Sometime in mid-afternoon a woman walked into the compound and informed the guard on duty that she was visiting a friend, a tenant named N____. She walked up and down the two tenement buildings but was unable to find her friend's unit. She then knocked on every door, annoying tenants who felt that their privacy was being invaded. They sent her away. She threw a tantrum, kicked the stair steps, and proceeded to the driveway, where she screamed, cursed, ranted, and raved for more than a quarter of an hour. Everyone came out to watch the spectacle. None of the tenants, not even the guard and the building administrator, could calm her down. When she finally got exhausted, she left the compound in a huff.

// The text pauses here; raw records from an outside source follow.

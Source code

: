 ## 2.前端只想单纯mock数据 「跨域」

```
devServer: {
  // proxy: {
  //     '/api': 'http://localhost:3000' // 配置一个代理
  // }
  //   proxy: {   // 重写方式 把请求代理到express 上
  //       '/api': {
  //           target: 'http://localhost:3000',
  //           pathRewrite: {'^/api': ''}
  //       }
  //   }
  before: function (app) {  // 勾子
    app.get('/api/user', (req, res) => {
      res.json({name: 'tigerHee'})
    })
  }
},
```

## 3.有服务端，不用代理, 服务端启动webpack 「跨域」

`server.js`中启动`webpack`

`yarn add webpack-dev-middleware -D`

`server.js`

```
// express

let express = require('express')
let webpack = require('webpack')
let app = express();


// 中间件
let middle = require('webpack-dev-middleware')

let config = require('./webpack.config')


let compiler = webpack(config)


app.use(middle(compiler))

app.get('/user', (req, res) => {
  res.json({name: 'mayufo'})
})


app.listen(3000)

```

I scanned the woman from our kitchen, where I was having tea, and saw that she was on the verge of a mental breakdown. She had a very serious financial problem--I note that it is always the lack of money that pushes a person with a weak ego over the edge and drives him to envy, frustration, hopelessness, anger, and, finally, despair.
I immediately recalled the time I was a child in our ancestral house in San Fernando, Pampanga. Beyond the expanded-steel fence of the back yard of the house, there was a community of informal settlers. We had friendly relations with them. Their children would sometimes come and play with me. Our friendship was really my first exposure to people who were living lifestyles of poverty. One of the residents of that community was a psychotic woman who always muttered to herself and intermittently screamed out, "Cualta! Cualta!" I asked my aunts what was wrong with her, but they had no knowledge of her story. We simply called her "Cualta", and would hear her screams outside while we were having meals in the dining room. This was my first knowledge of psychotics. It would be why, many years later, I enrolled for an M.A. in Clinical Psychology: to finally piece together and know, albeit in terms of layered syndromes, that woman's story.
There would be less mental and nervous breakdowns in this country if there were less problems about money. I have observed, though many might disagree with me, that money problems are more psychologically harmful than love problems. To begin with, even if a person had all the love problems he could possibly have and handle, he would still need money for his security and peace of mind. It is money that buys one a house, a car, clothing, and three meals a day--and those are basic needs.
I sometimes even suspect that many of my co-writers and co-painters actually write and paint for money--not for fame, not for glory, not for posterity, and certainly not for love.